> [Problem statement] Could you transcribe every record below exactly, leaving out any pictures?

[Data entries]
[Start of Attachment]
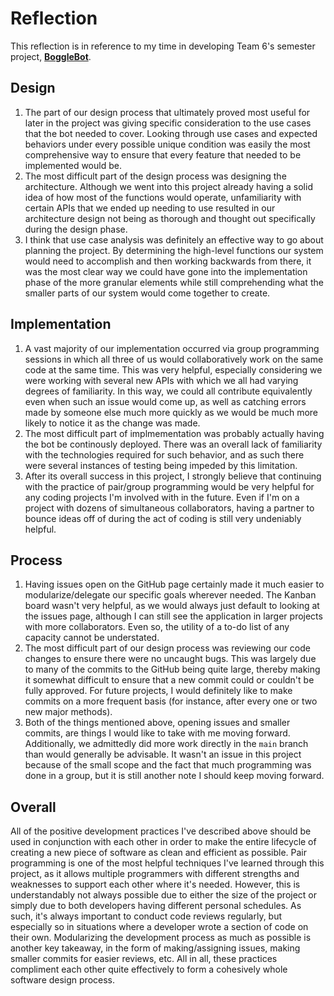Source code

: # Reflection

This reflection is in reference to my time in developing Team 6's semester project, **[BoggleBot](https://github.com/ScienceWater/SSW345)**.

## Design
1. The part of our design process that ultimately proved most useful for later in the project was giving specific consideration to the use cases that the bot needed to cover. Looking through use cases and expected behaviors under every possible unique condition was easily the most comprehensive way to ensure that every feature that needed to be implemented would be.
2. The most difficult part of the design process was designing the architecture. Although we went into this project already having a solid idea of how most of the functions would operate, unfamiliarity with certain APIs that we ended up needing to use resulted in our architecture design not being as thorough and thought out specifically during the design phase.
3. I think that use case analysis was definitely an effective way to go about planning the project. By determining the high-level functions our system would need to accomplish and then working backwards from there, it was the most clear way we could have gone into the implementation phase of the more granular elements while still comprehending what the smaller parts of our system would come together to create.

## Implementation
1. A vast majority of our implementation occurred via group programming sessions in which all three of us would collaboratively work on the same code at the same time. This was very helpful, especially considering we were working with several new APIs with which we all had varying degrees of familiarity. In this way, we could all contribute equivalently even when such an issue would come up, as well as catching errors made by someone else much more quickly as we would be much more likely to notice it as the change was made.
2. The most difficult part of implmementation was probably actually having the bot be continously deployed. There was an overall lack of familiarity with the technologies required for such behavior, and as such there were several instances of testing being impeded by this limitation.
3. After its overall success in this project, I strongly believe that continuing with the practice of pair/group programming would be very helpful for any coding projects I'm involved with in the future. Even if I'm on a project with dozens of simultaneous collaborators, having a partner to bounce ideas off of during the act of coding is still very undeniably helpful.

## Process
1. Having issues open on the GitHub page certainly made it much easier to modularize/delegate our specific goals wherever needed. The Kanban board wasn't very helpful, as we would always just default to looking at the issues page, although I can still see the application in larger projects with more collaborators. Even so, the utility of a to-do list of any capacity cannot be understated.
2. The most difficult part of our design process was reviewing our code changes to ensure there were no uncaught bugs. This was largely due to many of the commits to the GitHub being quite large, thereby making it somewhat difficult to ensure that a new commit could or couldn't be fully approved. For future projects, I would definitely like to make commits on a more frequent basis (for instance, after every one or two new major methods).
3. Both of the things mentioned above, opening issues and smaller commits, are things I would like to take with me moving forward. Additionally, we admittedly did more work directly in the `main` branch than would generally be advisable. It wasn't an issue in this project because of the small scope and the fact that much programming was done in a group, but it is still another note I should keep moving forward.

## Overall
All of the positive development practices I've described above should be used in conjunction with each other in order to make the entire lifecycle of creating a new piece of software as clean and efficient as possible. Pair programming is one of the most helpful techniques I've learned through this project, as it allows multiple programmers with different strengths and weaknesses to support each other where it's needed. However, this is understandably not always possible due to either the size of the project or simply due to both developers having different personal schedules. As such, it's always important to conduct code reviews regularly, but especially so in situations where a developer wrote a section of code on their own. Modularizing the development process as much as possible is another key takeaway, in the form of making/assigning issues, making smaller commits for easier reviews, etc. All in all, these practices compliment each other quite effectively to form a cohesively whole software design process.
[End of Attachment]
> [Answer to the exercise]
Source code

: # Reflection

This reflection is in reference to my time in developing Team 6's semester project, **[BoggleBot](https://github.com/ScienceWater/SSW345)**.

## Design
1. The part of our design process that ultimately proved most useful for later in the project was giving specific consideration to the use cases that the bot needed to cover. Looking through use cases and expected behaviors under every possible unique condition was easily the most comprehensive way to ensure that every feature that needed to be implemented would be.
2. The most difficult part of the design process was designing the architecture. Although we went into this project already having a solid idea of how most of the functions would operate, unfamiliarity with certain APIs that we ended up needing to use resulted in our architecture design not being as thorough and thought out specifically during the design phase.
3. I think that use case analysis was definitely an effective way to go about planning the project. By determining the high-level functions our system would need to accomplish and then working backwards from there, it was the most clear way we could have gone into the implementation phase of the more granular elements while still comprehending what the smaller parts of our system would come together to create.

## Implementation
1. A vast majority of our implementation occurred via group programming sessions in which all three of us would collaboratively work on the same code at the same time. This was very helpful, especially considering we were working with several new APIs with which we all had varying degrees of familiarity. In this way, we could all contribute equivalently even when such an issue would come up, as well as catching errors made by someone else much more quickly as we would be much more likely to notice it as the change was made.
2. The most difficult part of implmementation was probably actually having the bot be continously deployed. There was an overall lack of familiarity with the technologies required for such behavior, and as such there were several instances of testing being impeded by this limitation.
3. After its overall success in this project, I strongly believe that continuing with the practice of pair/group programming would be very helpful for any coding projects I'm involved with in the future. Even if I'm on a project with dozens of simultaneous collaborators, having a partner to bounce ideas off of during the act of coding is still very undeniably helpful.

## Process
1. Having issues open on the GitHub page certainly made it much easier to modularize/delegate our specific goals wherever needed. The Kanban board wasn't very helpful, as we would always just default to looking at the issues page, although I can still see the application in larger projects with more collaborators. Even so, the utility of a to-do list of any capacity cannot be understated.
2. The most difficult part of our design process was reviewing our code changes to ensure there were no uncaught bugs. This was largely due to many of the commits to the GitHub being quite large, thereby making it somewhat difficult to ensure that a new commit could or couldn't be fully approved. For future projects, I would definitely like to make commits on a more frequent basis (for instance, after every one or two new major methods).
3. Both of the things mentioned above, opening issues and smaller commits, are things I would like to take with me moving forward. Additionally, we admittedly did more work directly in the `main` branch than would generally be advisable. It wasn't an issue in this project because of the small scope and the fact that much programming was done in a group, but it is still another note I should keep moving forward.

## Overall
All of the positive development practices I've described above should be used in conjunction with each other in order to make the entire lifecycle of creating a new piece of software as clean and efficient as possible. Pair programming is one of the most helpful techniques I've learned through this project, as it allows multiple programmers with different strengths and weaknesses to support each other where it's needed. However, this is understandably not always possible due to either the size of the project or simply due to both developers having different personal schedules. As such, it's always important to conduct code reviews regularly, but especially so in situations where a developer wrote a section of code on their own. Modularizing the development process as much as possible is another key takeaway, in the form of making/assigning issues, making smaller commits for easier reviews, etc. All in all, these practices compliment each other quite effectively to form a cohesively whole software design process.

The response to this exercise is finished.